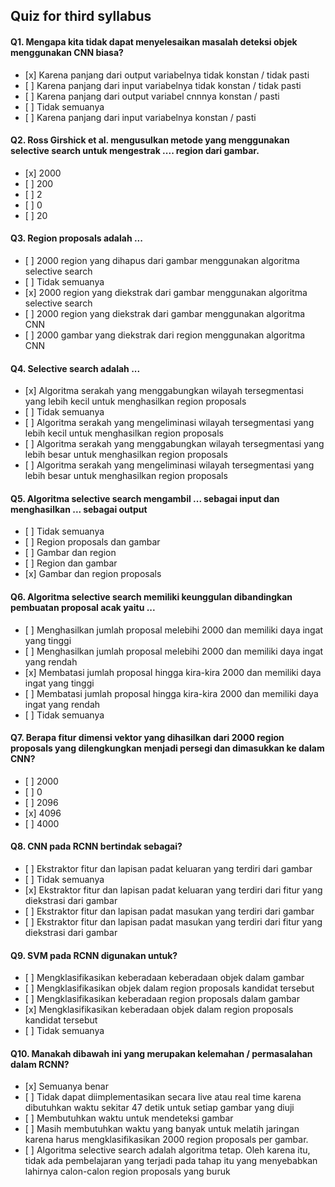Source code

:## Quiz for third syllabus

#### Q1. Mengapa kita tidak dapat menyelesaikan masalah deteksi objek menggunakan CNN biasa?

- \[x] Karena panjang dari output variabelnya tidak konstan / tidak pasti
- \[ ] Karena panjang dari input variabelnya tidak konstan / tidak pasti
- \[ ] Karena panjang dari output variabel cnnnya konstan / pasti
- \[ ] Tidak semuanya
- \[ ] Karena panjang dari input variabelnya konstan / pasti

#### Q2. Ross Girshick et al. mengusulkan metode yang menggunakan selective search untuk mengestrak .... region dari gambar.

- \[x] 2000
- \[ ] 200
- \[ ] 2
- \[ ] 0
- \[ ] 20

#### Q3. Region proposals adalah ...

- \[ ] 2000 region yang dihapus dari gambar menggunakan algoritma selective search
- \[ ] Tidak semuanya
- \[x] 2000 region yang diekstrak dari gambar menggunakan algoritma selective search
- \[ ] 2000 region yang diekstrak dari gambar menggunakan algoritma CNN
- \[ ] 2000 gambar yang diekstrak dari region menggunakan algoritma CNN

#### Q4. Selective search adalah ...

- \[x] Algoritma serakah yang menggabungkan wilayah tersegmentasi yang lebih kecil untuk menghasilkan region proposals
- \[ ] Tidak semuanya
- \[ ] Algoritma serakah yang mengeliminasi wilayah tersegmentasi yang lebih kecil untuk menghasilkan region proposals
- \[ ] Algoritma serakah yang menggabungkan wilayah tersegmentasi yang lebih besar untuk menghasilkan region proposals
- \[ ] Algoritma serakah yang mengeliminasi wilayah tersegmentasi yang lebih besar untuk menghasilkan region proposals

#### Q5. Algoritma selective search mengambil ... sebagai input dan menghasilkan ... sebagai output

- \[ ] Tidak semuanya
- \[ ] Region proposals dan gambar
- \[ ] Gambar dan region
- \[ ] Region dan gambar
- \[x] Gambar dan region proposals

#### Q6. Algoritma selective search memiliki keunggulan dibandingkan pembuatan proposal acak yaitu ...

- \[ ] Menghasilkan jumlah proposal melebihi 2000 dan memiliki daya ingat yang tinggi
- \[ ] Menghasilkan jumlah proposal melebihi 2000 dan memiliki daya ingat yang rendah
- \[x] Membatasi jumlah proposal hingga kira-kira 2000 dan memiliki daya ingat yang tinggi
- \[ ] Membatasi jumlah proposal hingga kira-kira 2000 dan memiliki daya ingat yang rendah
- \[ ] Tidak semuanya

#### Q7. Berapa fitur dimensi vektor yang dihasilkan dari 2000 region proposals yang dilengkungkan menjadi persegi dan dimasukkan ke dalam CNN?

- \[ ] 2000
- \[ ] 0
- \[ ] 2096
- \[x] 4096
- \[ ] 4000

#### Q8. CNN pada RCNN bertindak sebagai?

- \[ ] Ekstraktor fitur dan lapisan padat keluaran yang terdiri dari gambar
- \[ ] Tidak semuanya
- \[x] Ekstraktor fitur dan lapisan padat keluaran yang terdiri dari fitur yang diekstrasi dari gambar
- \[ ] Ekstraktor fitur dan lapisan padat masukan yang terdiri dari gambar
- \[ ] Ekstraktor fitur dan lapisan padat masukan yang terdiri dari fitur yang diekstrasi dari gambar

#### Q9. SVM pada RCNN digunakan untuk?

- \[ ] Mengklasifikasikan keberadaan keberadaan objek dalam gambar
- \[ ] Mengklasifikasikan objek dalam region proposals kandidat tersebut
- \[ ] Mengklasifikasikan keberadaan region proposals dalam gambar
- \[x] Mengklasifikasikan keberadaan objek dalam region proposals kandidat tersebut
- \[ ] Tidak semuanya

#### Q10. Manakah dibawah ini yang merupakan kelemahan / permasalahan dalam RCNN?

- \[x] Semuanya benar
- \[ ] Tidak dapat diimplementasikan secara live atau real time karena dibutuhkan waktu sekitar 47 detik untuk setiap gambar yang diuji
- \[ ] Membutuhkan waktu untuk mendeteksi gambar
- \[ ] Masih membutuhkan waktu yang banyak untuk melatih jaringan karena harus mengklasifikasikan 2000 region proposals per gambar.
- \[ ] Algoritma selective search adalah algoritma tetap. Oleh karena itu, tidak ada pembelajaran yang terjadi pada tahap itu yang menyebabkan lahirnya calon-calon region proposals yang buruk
=-=-=
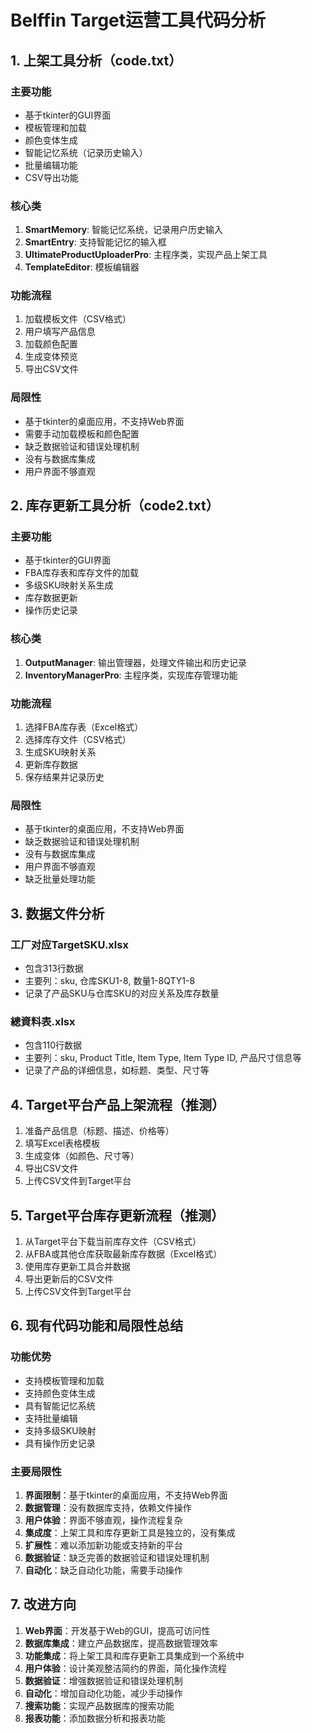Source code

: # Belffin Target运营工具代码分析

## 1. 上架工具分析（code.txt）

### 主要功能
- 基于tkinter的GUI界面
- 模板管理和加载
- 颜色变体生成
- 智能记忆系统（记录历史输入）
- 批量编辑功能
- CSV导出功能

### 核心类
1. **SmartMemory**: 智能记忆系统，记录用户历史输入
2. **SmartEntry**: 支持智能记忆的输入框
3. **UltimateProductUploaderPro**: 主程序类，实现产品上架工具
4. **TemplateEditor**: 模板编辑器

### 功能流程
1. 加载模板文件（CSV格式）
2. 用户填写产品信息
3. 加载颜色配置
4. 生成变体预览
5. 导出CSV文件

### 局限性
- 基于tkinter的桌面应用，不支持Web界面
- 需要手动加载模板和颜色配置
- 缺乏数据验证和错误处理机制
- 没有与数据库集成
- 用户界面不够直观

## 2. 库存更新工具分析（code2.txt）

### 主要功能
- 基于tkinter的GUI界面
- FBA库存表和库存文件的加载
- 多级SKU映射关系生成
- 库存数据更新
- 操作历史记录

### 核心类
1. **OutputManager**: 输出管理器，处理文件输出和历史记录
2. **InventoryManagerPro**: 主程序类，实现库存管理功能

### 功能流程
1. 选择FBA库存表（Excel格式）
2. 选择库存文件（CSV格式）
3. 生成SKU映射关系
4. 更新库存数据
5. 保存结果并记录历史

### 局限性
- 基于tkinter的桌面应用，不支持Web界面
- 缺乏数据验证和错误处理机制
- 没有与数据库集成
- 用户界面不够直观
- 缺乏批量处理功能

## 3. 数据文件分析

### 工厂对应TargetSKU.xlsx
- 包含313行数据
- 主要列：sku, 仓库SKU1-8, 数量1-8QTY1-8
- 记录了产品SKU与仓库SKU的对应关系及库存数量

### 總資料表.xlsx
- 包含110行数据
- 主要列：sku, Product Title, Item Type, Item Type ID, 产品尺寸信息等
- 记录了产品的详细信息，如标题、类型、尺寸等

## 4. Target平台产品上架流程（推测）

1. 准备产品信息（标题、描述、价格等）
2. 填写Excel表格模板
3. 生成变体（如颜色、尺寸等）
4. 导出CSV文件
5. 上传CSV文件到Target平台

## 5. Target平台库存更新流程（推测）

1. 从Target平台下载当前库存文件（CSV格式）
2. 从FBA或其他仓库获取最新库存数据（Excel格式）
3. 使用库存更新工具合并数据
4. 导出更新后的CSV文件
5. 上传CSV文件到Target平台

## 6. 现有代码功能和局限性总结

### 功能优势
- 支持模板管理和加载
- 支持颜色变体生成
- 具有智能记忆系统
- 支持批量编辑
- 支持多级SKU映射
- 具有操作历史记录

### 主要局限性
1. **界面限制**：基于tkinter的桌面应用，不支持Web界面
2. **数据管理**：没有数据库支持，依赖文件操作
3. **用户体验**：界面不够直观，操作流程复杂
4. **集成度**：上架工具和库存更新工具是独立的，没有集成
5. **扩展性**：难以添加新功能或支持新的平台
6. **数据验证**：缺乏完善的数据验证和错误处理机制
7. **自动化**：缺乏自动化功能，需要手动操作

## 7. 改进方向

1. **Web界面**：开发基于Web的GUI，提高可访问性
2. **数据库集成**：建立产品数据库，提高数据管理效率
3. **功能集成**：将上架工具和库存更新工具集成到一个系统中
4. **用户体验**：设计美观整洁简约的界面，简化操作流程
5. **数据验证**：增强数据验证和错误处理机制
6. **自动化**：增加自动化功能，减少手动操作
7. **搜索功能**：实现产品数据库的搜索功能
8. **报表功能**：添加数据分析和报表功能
=-=-=
EXERCISE INSTRUCTIONS
Using the entries above, repeat only the lines from the one containing "- \[ ] Masih" through the one containing "- \[ ] Algoritma selective", end lines included.

SOLVED EXERCISE
- \[ ] Masih membutuhkan waktu yang banyak untuk melatih jaringan karena harus mengklasifikasikan 2000 region proposals per gambar.
- \[ ] Algoritma selective search adalah algoritma tetap. Oleh karena itu, tidak ada pembelajaran yang terjadi pada tahap itu yang menyebabkan lahirnya calon-calon region proposals yang buruk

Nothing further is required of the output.